Terri Eatinger is new to the area, and she has a question: "I travel [from her home in Alexandria] up to Bethesda Naval Hospital quite frequently with two small children. It has often crossed my mind what I should do if my car breaks down.
"If I pull off and put on my blinkers, how long of a wait should I expect before a police officer comes by? . . . . Could you find out how frequently that area of the Beltway is patrolled for such emergencies? Perhaps you can put my mind at ease."
I have the answers for you, Terri. But your mind may not be eased very much.
I assumed that you were talking about the hunk of Beltway between the Cabin John Bridge and the Wisconsin Avenue interchange in Bethesda. That six-mile stretch is patrolled by two Maryland State Police officers 24 hours a day (meanwhile, stretches of similar size in both Virginia and Maryland are generally assigned the same amount of police patrolpower).

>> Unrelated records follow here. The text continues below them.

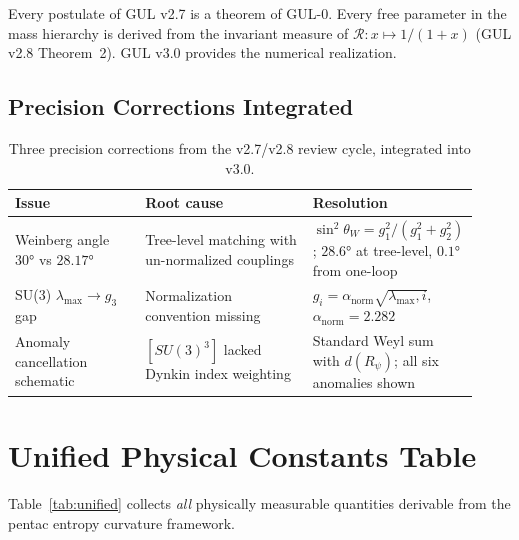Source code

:\documentclass[11pt]{article}
\begin{document}
Every postulate of GUL v2.7 is a theorem of GUL-0. Every free
parameter in the mass hierarchy is derived from the invariant
measure of $\mathcal{R}:x\mapsto1/(1+x)$ (GUL v2.8 Theorem~2).
GUL v3.0 provides the numerical realization.

\subsection{Precision Corrections Integrated}

\begin{table}[htbp]
\centering
\caption{Three precision corrections from the v2.7/v2.8 review
cycle, integrated into v3.0.}
\label{tab:corrections}
\begin{tabular}{@{}p{0.28\linewidth}p{0.36\linewidth}p{0.28\linewidth}@{}}
\toprule
Issue & Root cause & Resolution \\
\midrule
Weinberg angle $30°$ vs $28.17°$
  & Tree-level matching with un-normalized couplings
  & $\sin^2\theta_W=g_1^2/(g_1^2+g_2^2)$; $28.6°$ at tree-level,
    $0.1°$ from one-loop \\[4pt]
SU(3) $\lambda_\text{max}\to g_3$ gap
  & Normalization convention missing
  & $g_i=\alpha_\text{norm}\sqrt{\lambda_\text{max},i}$,
    $\alpha_\text{norm}=2.282$ \\[4pt]
Anomaly cancellation schematic
  & $[SU(3)^3]$ lacked Dynkin index weighting
  & Standard Weyl sum with $d(R_\psi)$;
    all six anomalies shown \\
\bottomrule
\end{tabular}
\end{table}

\section{Unified Physical Constants Table}
\label{sec:constants}

Table~\ref{tab:unified} collects \emph{all} physically measurable
quantities derivable from the pentac entropy curvature framework.
\end{document}
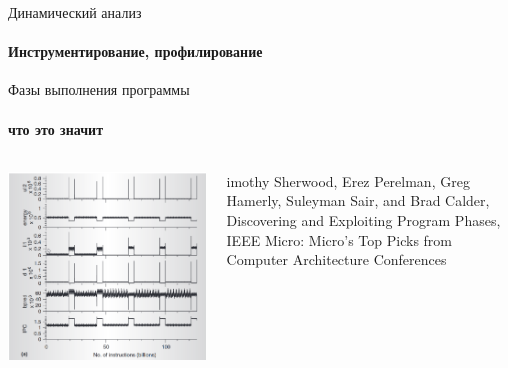 \documentclass{beamer}              %
\begin{document}
\setwatermark{}

\begin{frame}{Динамический анализ}
  \framesubtitle{Инструментирование, профилирование}
\end{frame}

\begin{frame}{Фазы выполнения программы}
  \framesubtitle{что это значит}
   
  \begin{columns}
        \includegraphics[height=.9\textheight]{img/Phases.png}

      imothy Sherwood, Erez Perelman, Greg Hamerly, Suleyman Sair, and Brad Calder, Discovering and Exploiting Program Phases, IEEE Micro: Micro's Top Picks from Computer Architecture Conferences
      
  \end{columns}		  
\end{frame}
\end{document}
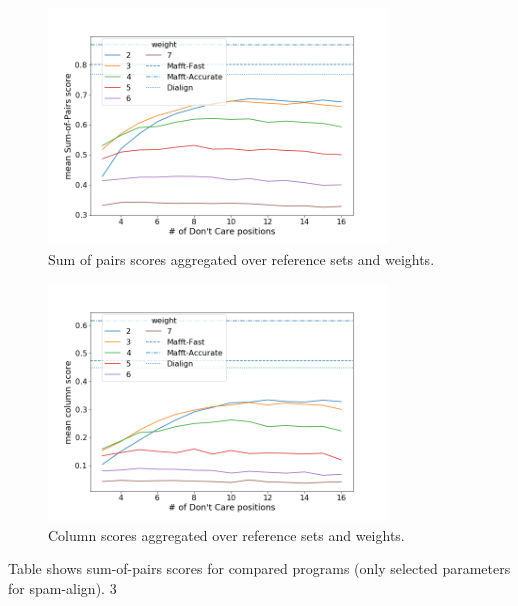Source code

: \begin{figure}[h]
	\centering
	\includegraphics[width=0.8\textwidth]{../alignment-evaluation/sop-by-pattern-params.png}
	\caption{Sum of pairs scores aggregated over \bb reference sets and weights.}
	\label{}
\end{figure}
\begin{figure}[H]
	\centering
	\includegraphics[width=0.8\textwidth]{../alignment-evaluation/cs-by-pattern-params.png}
	\caption{Column scores aggregated over \bb reference sets and weights.}
	\label{}
\end{figure}

Table shows sum-of-pairs scores for compared programs (only selected parameters for spam-align).
3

However, Terri, "your" two officers are often pulled off to handle emergencies east of the Wisconsin Avenue exit. So at any one time, there may be two officers along your route -- or one, or none.
Therefore, it's impossible to say how long a wait you can expect. I've heard about 30-second waits. I've heard about two-hour waits.
The police tell me your chances of a fast response are slightly better during the week, during the day and during nonrush hours. Otherwise, Terri, I'm afraid you're in the lap of the gods.
If the deities decide that four other motorists will have flat tires at the same time you do, you'll be in bad shape. If not, you may be pleasantly surprised. Ideas Whose Time Has Come (that continuing series of brilliances from readers without which the world can no longer do):
Helen Secrest of Chevy Chase suggests a television lock. Her conception of it: "Something you can easily attach or connect to each TV in the house, preventing the children from watching when you have told them they may not (e.g. when their homework is not done, or as a punishment for not doing their chores)."
Vincent R. Agnelli of Heathsville, Va., suggests congressional correspondence cards that don't cost citizens a cent. "Every post office in the land should have a supply of preaddressed, stamped post cards or envelopes or both for the congressman of the district which the post office services and for the two senators for that state," Vincent proposes. "Every citizen would then have easy access to their representatives and would be more inclined to express their opinions."
Do you have an IWTHC? Please mail it to Bob Levey, The Washington Post, Washington, D.C., 20071. Life In This Here Metropolis:
"My husband and I work in the same building, and often get on the same elevator in the mornings," writes Betty Kirk of Silver Spring.
One morning, "their" elevator was much more crowded than usual. But Betty was in such a hurry that she burrowed into the car -- and right up against her husband's chest.
The crushed multitudes immediately began to clear throats, hunch shoulders and furrow brows over Betty's apparent lack of manners. "I felt it incumbent to immediately announce, 'He's my husband!' " Betty reports. There followed "an instant wave of relaxation" aboard ship. Kudos, plaudits, hugs, bouquets . . . .
Thomas W. Guion of Fairfax writes: "Dear Mr. Levey: In your continuing search for an honest man, you need look no farther than to Mr. Robert Gray, who drives a taxi for Autorama.
"Recently, I was carrying an unusually large amount of money for me. Minutes after alighting from Mr. Gray's taxi, I was dismayed to find that my wallet had apparently fallen on the floor of his cab.
"Luckily, he found the billfold, called me at home and arranged to return it to me the next day -- all with the money still intact.
"So, my hat's off to a very honest man, and I would certainly like to see him get credit where credit is due."
I think we just took care of that, Brother Guion. Thanks for a nice story. Who says drivers are unremittingly rude and crude? A Northern Virginia grandmother who's getting up in years writes to say that she has never received so much as a raised eyebrow since she got her vanity license plates.